4.3 Synchronous Log Construction

By comparing the data release time of Beijing Database with the data synchronization start time of Xi'an Database, the logical trend of the synchronization scheme can be obtained (see Fig. 2). Therefore, date and time are the key data that must be recorded. Before building the data synchronization logic, the data synchronization log table needs to be established first. The log table mainly includes six aspects: name of the oil/gas production plant, data release time, data synchronization start time, data synchronization end time, synchronization consumption time, and remarks. The data synchronization log table not only determines the direction of synchronization logic, but also records the synchronization and unlocking status of data in a timely manner to assist in the analysis of synchronization efficiency and troubleshooting of synchronization errors [8].

Fig. 2.
figure 2

Data synchronization and unlocking judgment logic

4.4 Synchronization Logic Construction

The data synchronization logic of A2 regional center is mainly based on the data release time of Beijing database and the data synchronization time of Xi'an database. According to this scheme, data synchronization is started at 9:00 a.m. every day. First, the data synchronization oil/gas production plants are obtained and written to the data synchronization log table. Then, the oil/gas production plants in the data table are periodically traversed, and the data release and data synchronization time of each plants are queried circularly. According to the data synchronization and unlocking judgment logic in Fig. 2, the initial synchronization or unlocking resynchronization of data is started. After the synchronization of all oil/gas production plants are completed, continue to judge whether the data of the current day is unlocked until 11:00 p.m. At 10:45 p.m., a special judgment will be made. If the number of units completing data synchronization on the current day is less than the total number in the synchronization log data table, a full data synchronization of the current day will be started, and the operation will be recorded in the synchronization log data table. The system administrator will be notified the next day to check the data integrity. At 10:45 p.m., a special judgment will be made. If the number of oil/gas production plant completing data synchronization on the current day is less than the total number in the data synchronization log table, a full synchronization of the current day's data will be started, and the operation will be recorded in the data synchronization log table, and the system administrator will be notified to check the data integrity [9].

5 Application Effect

5.1 Improve the Data Unlocking Recognition Rate

Based on the statistical analysis of data synchronization logs, the average daily data synchronization time of each unit is about 120 s (see Fig. 3). Compared with the original data synchronization time of 83 min, the efficiency is increased by more than 20 times.

Fig. 3.
figure 3

Average synchronization time of new scheme

5.2 Improve the Accuracy of Data Unlocking

By comparing the data release time in reverse order between the Beijing database and the data synchronization log table, the accurate identification and resynchronization of cross-date data unlocking are realized, and the data accuracy and consistency are effectively improved.

6 Conclusion

The A2 system regional center data synchronization solution solves the problem that the oilfield self-built information system is difficult to directly apply A2 data.
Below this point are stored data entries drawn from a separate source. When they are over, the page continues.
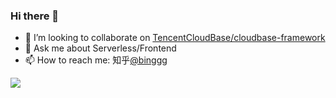 ### Hi there 👋

<!--
**binggg/binggg** is a ✨ _special_ ✨ repository because its `README.md` (this file) appears on your GitHub profile.

Here are some ideas to get you started:

- 🔭 I’m currently working on ...
- 🌱 I’m currently learning ...
- 👯 I’m looking to collaborate on ...
- 🤔 I’m looking for help with ...
- 💬 Ask me about ...
- 📫 How to reach me: ...
- 😄 Pronouns: ...
- ⚡ Fun fact: ...
-->

- 👯 I’m looking to collaborate on [TencentCloudBase/cloudbase-framework](https://github.com/TencentCloudBase/cloudbase-framework)
- 💬 Ask me about Serverless/Frontend
- 📫 How to reach me: 知乎[@binggg](https://www.zhihu.com/people/binggg1988)

[![](https://fx.service.tcloudbase.com/api?username=binggg&show_icons=true&title_color=fff&icon_color=79ff97&text_color=9f9f9f&bg_color=151515)](https://fx.service.tcloudbase.com/api?username=binggg&show_icons=true&title_color=fff&icon_color=79ff97&text_color=9f9f9f&bg_color=151515)
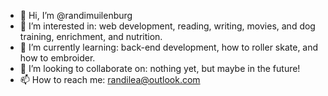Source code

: - 👋 Hi, I’m @randimuilenburg
- 👀 I’m interested in: web development, reading, writing, movies, and dog training, enrichment, and nutrition.
- 🌱 I’m currently learning: back-end development, how to roller skate, and how to embroider.
- 💞️ I’m looking to collaborate on: nothing yet, but maybe in the future!
- 📫 How to reach me: randilea@outlook.com

<!---
randimuilenburg/randimuilenburg is a ✨ special ✨ repository because its `README.md` (this file) appears on your GitHub profile.
You can click the Preview link to take a look at your changes.
--->
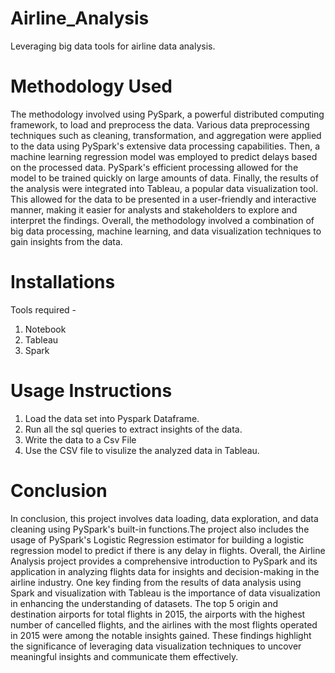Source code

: # Airline_Analysis
Leveraging big data tools for airline data analysis.
# Methodology Used
The methodology involved using PySpark, a powerful distributed computing framework, to load and preprocess the data. Various data preprocessing techniques such as cleaning, transformation, and aggregation were applied to the data using PySpark's extensive data processing capabilities.
Then, a machine learning regression model was employed to predict delays based on the processed data. PySpark's efficient processing allowed for the model to be trained quickly on large amounts of data.
Finally, the results of the analysis were integrated into Tableau, a popular data visualization tool. This allowed for the data to be presented in a user-friendly and interactive manner, making it easier for analysts and stakeholders to explore and interpret the findings. Overall, the methodology involved a combination of big data processing, machine learning, and data visualization techniques to gain insights from the data.
# Installations
Tools required -
1. Notebook
2. Tableau
3. Spark 
# Usage Instructions
1. Load the data set into Pyspark Dataframe.
2. Run all the sql queries to extract insights of the data.
3. Write the data to a Csv File
4. Use the CSV file to visulize the analyzed data in Tableau.
# Conclusion
In conclusion, this project involves data loading, data exploration, and data cleaning using PySpark's built-in functions.The project also includes the usage of PySpark's Logistic Regression estimator for building a logistic regression model to predict if there is any delay in flights. Overall, the Airline Analysis project 
provides a comprehensive introduction to PySpark and its application in analyzing flights data for insights and decision-making in the airline industry.
One key finding from the results of data analysis using Spark and visualization with Tableau is the importance of data visualization in enhancing the understanding of datasets. The top 5 origin and destination airports for total flights in 2015, the airports with the highest number of cancelled flights, and the airlines with the most flights operated in 2015 were among the notable insights gained. These findings highlight the significance of leveraging data visualization techniques to uncover meaningful insights and communicate them effectively.

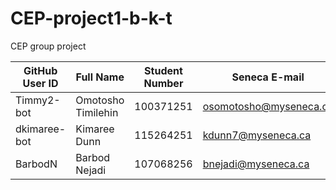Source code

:# CEP-project1-b-k-t
CEP group project

|GitHub User ID|Full Name         |Student Number|Seneca E-mail         |
|--------------|------------------|--------------|----------------------|
|Timmy2-bot    |Omotosho Timilehin|100371251     |osomotosho@myseneca.ca|
|dkimaree-bot  |Kimaree Dunn      |115264251     |kdunn7@myseneca.ca    |
|BarbodN       |Barbod Nejadi     |107068256     |bnejadi@myseneca.ca   |

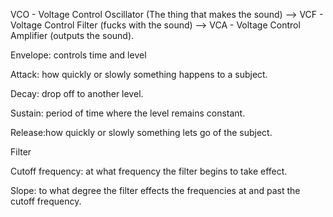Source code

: VCO - Voltage Control Oscillator (The thing that makes the sound) —> VCF - Voltage Control Filter (fucks with the sound) —> VCA - Voltage Control Amplifier (outputs the sound).

Envelope: controls time and level

Attack: how quickly or slowly something happens to a subject.

Decay: drop off to another level.

Sustain: period of time where the level remains constant.

Release:how quickly or slowly something lets go of the subject.

Filter

Cutoff frequency: at what frequency the filter begins to take effect.

Slope: to what degree the filter effects the frequencies at and past the cutoff frequency.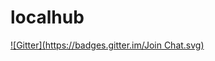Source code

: # localhub
[![Gitter](https://badges.gitter.im/Join Chat.svg)](https://gitter.im/localhub/localhub?utm_source=badge&utm_medium=badge&utm_campaign=pr-badge&utm_content=badge)
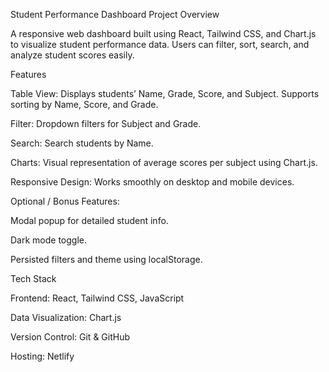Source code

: Student Performance Dashboard
Project Overview

A responsive web dashboard built using React, Tailwind CSS, and Chart.js to visualize student performance data. Users can filter, sort, search, and analyze student scores easily.

Features

Table View: Displays students’ Name, Grade, Score, and Subject. Supports sorting by Name, Score, and Grade.

Filter: Dropdown filters for Subject and Grade.

Search: Search students by Name.

Charts: Visual representation of average scores per subject using Chart.js.

Responsive Design: Works smoothly on desktop and mobile devices.

Optional / Bonus Features:

Modal popup for detailed student info.

Dark mode toggle.

Persisted filters and theme using localStorage.

Tech Stack

Frontend: React, Tailwind CSS, JavaScript

Data Visualization: Chart.js

Version Control: Git & GitHub

Hosting: Netlify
The core of the scheme is to identify the release status and unlock status of the data. At the same time, the efficiency of data synchronization has been improved again by simplifying the invalid fields, and finally the “published today, applied today” of A2 production data has been realized. It has good guidance and reference significance for other oilfield companies that need to build the regional center of A2 system, or the database cannot be directly connected to the application due to network, efficiency, synchronization software and other problems, the business scenario that needs to build a regional data center has good guidance and reference significance.